◆ Aim of the task:
The answer must be every line of the records below that contains the word "size".
Segment Open
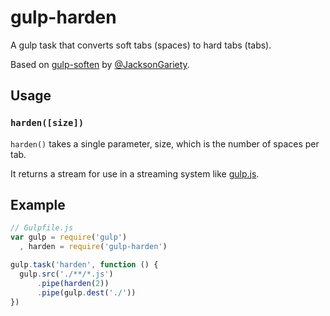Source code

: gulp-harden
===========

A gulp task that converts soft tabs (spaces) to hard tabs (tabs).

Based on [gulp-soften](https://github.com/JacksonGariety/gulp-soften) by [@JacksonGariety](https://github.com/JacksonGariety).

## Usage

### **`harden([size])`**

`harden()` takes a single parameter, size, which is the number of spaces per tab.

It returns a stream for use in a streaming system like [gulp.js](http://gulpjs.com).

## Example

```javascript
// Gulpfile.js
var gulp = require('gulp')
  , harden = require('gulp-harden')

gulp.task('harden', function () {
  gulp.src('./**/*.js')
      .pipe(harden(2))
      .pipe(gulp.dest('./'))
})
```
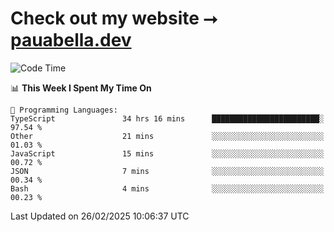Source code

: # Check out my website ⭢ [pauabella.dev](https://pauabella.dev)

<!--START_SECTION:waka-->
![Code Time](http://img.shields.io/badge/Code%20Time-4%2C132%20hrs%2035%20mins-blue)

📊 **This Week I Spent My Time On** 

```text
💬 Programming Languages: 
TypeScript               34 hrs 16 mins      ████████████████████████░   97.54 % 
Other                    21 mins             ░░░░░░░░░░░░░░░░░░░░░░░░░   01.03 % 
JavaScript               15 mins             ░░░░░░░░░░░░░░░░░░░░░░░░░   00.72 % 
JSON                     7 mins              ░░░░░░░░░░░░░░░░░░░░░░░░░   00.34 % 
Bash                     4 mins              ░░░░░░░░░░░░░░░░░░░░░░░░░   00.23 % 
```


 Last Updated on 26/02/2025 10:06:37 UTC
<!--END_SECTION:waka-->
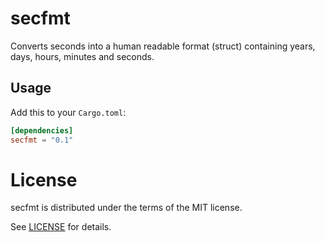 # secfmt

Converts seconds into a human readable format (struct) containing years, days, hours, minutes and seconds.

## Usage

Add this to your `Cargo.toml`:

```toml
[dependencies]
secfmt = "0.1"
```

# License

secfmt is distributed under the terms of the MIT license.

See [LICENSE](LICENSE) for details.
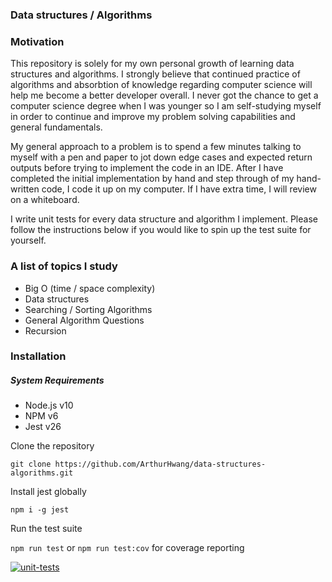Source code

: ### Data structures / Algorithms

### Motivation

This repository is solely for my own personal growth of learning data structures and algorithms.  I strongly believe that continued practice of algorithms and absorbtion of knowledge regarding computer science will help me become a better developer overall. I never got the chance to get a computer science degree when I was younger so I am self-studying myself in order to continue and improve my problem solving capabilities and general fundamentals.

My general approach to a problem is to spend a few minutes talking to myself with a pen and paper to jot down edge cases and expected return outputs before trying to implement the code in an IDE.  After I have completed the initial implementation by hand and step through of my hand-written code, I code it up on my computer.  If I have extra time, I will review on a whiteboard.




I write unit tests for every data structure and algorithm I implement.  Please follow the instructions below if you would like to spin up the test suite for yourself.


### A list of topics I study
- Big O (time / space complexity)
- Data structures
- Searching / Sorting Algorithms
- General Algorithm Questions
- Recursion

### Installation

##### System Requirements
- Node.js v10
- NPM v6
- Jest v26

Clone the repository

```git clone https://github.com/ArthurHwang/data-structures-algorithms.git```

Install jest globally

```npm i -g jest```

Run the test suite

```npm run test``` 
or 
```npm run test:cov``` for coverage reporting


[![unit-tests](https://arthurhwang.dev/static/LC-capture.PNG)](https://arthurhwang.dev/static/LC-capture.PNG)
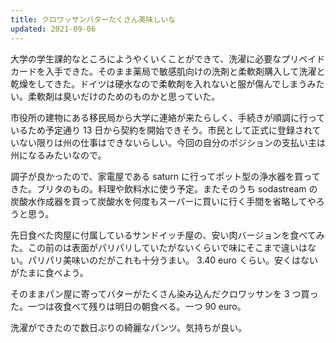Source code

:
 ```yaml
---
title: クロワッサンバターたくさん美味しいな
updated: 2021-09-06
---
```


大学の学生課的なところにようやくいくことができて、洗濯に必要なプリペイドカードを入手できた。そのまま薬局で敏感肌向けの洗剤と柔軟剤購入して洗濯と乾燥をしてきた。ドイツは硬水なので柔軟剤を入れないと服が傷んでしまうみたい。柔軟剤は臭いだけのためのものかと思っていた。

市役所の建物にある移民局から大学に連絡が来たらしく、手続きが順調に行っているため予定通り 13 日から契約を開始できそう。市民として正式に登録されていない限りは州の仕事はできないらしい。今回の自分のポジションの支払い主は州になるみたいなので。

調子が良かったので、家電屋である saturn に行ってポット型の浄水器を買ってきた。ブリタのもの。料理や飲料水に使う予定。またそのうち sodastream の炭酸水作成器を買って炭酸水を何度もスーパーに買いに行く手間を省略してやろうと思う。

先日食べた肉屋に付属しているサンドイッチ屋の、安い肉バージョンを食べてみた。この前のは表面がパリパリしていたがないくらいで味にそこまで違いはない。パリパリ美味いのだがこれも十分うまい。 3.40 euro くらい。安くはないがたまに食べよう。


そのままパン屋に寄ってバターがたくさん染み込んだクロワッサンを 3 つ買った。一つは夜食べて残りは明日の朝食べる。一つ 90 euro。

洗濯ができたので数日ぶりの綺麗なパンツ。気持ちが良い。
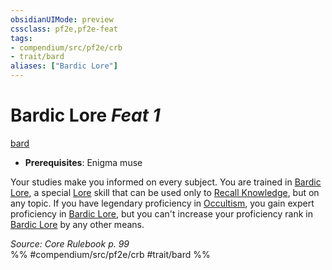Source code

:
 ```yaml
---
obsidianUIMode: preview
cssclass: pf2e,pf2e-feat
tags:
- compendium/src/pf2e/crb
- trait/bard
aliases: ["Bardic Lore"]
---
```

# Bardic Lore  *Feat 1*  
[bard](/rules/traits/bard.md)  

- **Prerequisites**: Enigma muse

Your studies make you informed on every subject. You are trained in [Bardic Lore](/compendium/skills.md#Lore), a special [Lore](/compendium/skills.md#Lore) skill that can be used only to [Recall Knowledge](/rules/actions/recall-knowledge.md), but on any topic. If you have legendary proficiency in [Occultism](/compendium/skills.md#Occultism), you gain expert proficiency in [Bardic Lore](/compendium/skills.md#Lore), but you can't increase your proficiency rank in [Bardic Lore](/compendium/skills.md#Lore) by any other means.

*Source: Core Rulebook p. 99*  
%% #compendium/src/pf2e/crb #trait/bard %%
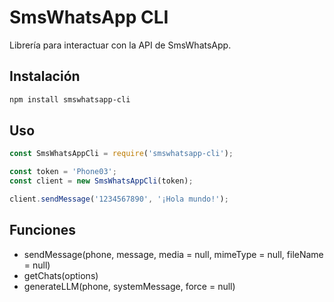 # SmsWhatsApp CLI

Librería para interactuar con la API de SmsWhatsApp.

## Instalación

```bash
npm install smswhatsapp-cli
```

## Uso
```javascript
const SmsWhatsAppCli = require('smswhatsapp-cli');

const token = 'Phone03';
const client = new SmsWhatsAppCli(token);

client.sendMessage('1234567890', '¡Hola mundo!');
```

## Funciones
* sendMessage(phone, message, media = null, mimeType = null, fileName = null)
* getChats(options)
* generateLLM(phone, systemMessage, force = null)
Segment Closed
◆ Answer for this exercise:
### **`harden([size])`**
`harden()` takes a single parameter, size, which is the number of spaces per tab.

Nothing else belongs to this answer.